GOAL OF THE EXERCISE
The listing below is to be written out word for word, minus its images.

SUPPLIED DATA
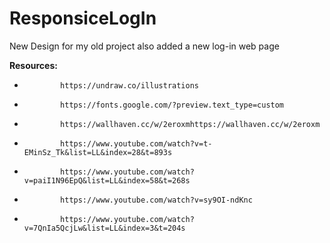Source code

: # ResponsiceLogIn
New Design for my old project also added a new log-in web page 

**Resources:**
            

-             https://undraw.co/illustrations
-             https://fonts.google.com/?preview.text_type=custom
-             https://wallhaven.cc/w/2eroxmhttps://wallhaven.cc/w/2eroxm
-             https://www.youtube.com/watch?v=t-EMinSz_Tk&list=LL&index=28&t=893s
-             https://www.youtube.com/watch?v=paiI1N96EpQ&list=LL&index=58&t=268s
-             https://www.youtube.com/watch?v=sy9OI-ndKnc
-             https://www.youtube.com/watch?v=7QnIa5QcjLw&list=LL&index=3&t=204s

RESPONSE BOX
Source code

: # ResponsiceLogIn
New Design for my old project also added a new log-in web page 

**Resources:**
            

-             https://undraw.co/illustrations
-             https://fonts.google.com/?preview.text_type=custom
-             https://wallhaven.cc/w/2eroxmhttps://wallhaven.cc/w/2eroxm
-             https://www.youtube.com/watch?v=t-EMinSz_Tk&list=LL&index=28&t=893s
-             https://www.youtube.com/watch?v=paiI1N96EpQ&list=LL&index=58&t=268s
-             https://www.youtube.com/watch?v=sy9OI-ndKnc
-             https://www.youtube.com/watch?v=7QnIa5QcjLw&list=LL&index=3&t=204s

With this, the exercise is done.